The emerging consensus in the blogosphere seems to be that even if they had the presence of mind to object, the Representatives and Senators who were briefed were in a bind: as members of the Intelligence Committees or the leadership, they signed various secrecy pledges which stopped them from going public. To go public, it seems to be agreed, was to “jeopardize their careers and risk jail” as Kevin Drum put it; even so, Matthew Yglesias suggests that this called for civil disobedience, and that the representatives should have dared the administration to arrest them.

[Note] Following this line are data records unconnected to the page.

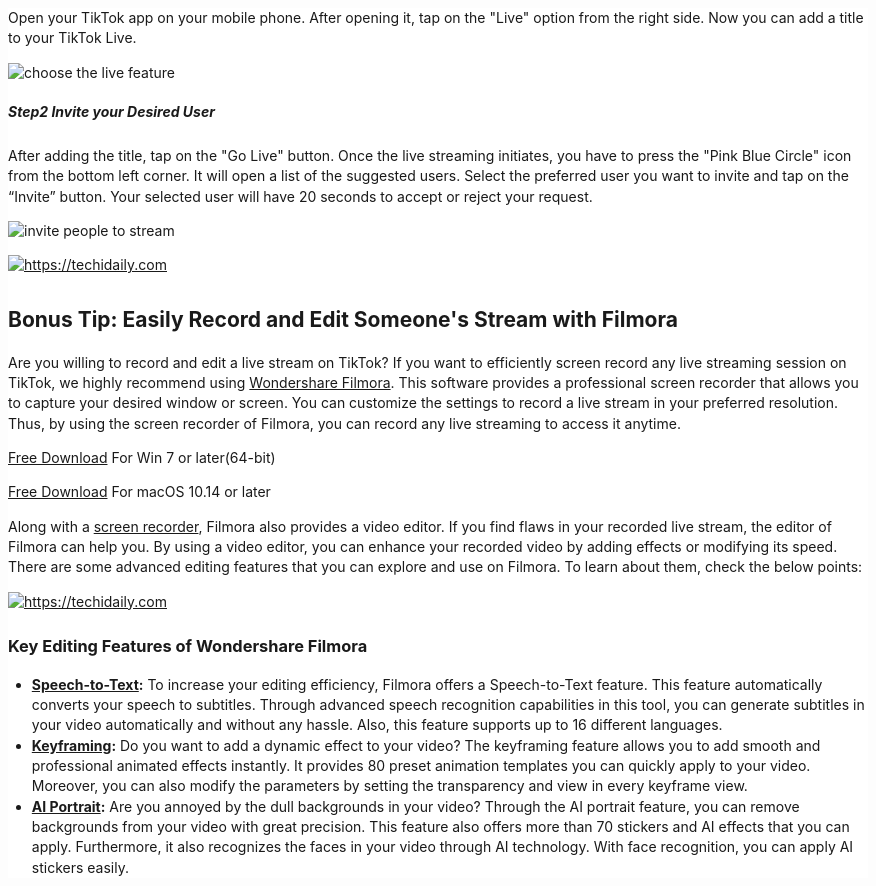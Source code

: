 Open your TikTok app on your mobile phone. After opening it, tap on the "Live" option from the right side. Now you can add a title to your TikTok Live.

![choose the live feature](https://images.wondershare.com/filmora/article-images/2022/12/join-someone-else-live-3.jpg)

##### Step2 Invite your Desired User

After adding the title, tap on the "Go Live" button. Once the live streaming initiates, you have to press the "Pink Blue Circle" icon from the bottom left corner. It will open a list of the suggested users. Select the preferred user you want to invite and tap on the “Invite” button. Your selected user will have 20 seconds to accept or reject your request.

![invite people to stream](https://images.wondershare.com/filmora/article-images/2022/12/join-someone-else-live-4.jpg)


<a href="https://25home.pxf.io/c/5597632/2123480/16836" target="_top" id="2123480">
  <img src="//a.impactradius-go.com/display-ad/16836-2123480" border="0" alt="https://techidaily.com" width="468" height="60"/>
</a>
<img height="0" width="0" src="https://25home.pxf.io/i/5597632/2123480/16836" style="position:absolute;visibility:hidden;" border="0" />

## Bonus Tip: Easily Record and Edit Someone's Stream with Filmora

Are you willing to record and edit a live stream on TikTok? If you want to efficiently screen record any live streaming session on TikTok, we highly recommend using [Wondershare Filmora](https://tools.techidaily.com/wondershare/filmora/download/). This software provides a professional screen recorder that allows you to capture your desired window or screen. You can customize the settings to record a live stream in your preferred resolution. Thus, by using the screen recorder of Filmora, you can record any live streaming to access it anytime.

[Free Download](https://tools.techidaily.com/wondershare/filmora/download/) For Win 7 or later(64-bit)

[Free Download](https://tools.techidaily.com/wondershare/filmora/download/) For macOS 10.14 or later

Along with a [screen recorder](https://tools.techidaily.com/wondershare/filmora/download/), Filmora also provides a video editor. If you find flaws in your recorded live stream, the editor of Filmora can help you. By using a video editor, you can enhance your recorded video by adding effects or modifying its speed. There are some advanced editing features that you can explore and use on Filmora. To learn about them, check the below points:


<a href="https://ephamedtechinc.pxf.io/c/5597632/2139322/26400" target="_top" id="2139322">
  <img src="//a.impactradius-go.com/display-ad/26400-2139322" border="0" alt="https://techidaily.com" width="728" height="90"/>
</a>
<img height="0" width="0" src="https://ephamedtechinc.pxf.io/i/5597632/2139322/26400" style="position:absolute;visibility:hidden;" border="0" />

### Key Editing Features of Wondershare Filmora

* [**Speech-to-Text**](https://tools.techidaily.com/wondershare/filmora/download/)**:** To increase your editing efficiency, Filmora offers a Speech-to-Text feature. This feature automatically converts your speech to subtitles. Through advanced speech recognition capabilities in this tool, you can generate subtitles in your video automatically and without any hassle. Also, this feature supports up to 16 different languages.
* [**Keyframing**](https://tools.techidaily.com/wondershare/filmora/download/)**:** Do you want to add a dynamic effect to your video? The keyframing feature allows you to add smooth and professional animated effects instantly. It provides 80 preset animation templates you can quickly apply to your video. Moreover, you can also modify the parameters by setting the transparency and view in every keyframe view.
* [**AI Portrait**](https://tools.techidaily.com/wondershare/filmora/download/)**:** Are you annoyed by the dull backgrounds in your video? Through the AI portrait feature, you can remove backgrounds from your video with great precision. This feature also offers more than 70 stickers and AI effects that you can apply. Furthermore, it also recognizes the faces in your video through AI technology. With face recognition, you can apply AI stickers easily.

All this misses a critical aspect of our constitutional structure. Thanks to the Speech and Debate Clause there was a way for any Senator or Representative who wanted to blow the whistle to do so in a way that involved no risk of jail or fines – at worst they might have lost their security clearances (and even there the law is a little murky).Article I, section 6 of the Constitution reads as follows,
The Senators and Representatives shall receive a Compensation for their Services, to be ascertained by Law, and paid out of the Treasury of the United States. They shall in all Cases, except Treason, Felony and Breach of the Peace, be privileged from Arrest during their Attendance at the Session of their respective Houses, and in going to and returning from the same; and for any Speech or Debate in either House, they shall not be questioned in any other Place.(emphasis added)
No Senator or Representative shall, during the Time for which he was elected, be appointed to any civil Office under the Authority of the United States, which shall have been created, or the Emoluments whereof shall have been encreased during such time; and no Person holding any Office under the United States, shall be a Member of either House during his Continuance in Office.The Speech and Debate clause has been interpreted to extend beyond floor speeches, e.g. to committee statements, but it unquestionably applies to floor statements. Thus, it would have been possible for Rep. Harman, or Senator Rockefeller, or the others allegedly briefed to go to the floor, either during the times when members may speak on topics of their choice, or under one of the extraordinary mechanism for privileged statements, and denounce the Bush administration’s determinate to torture helpless captives in secret offshore detention facilities.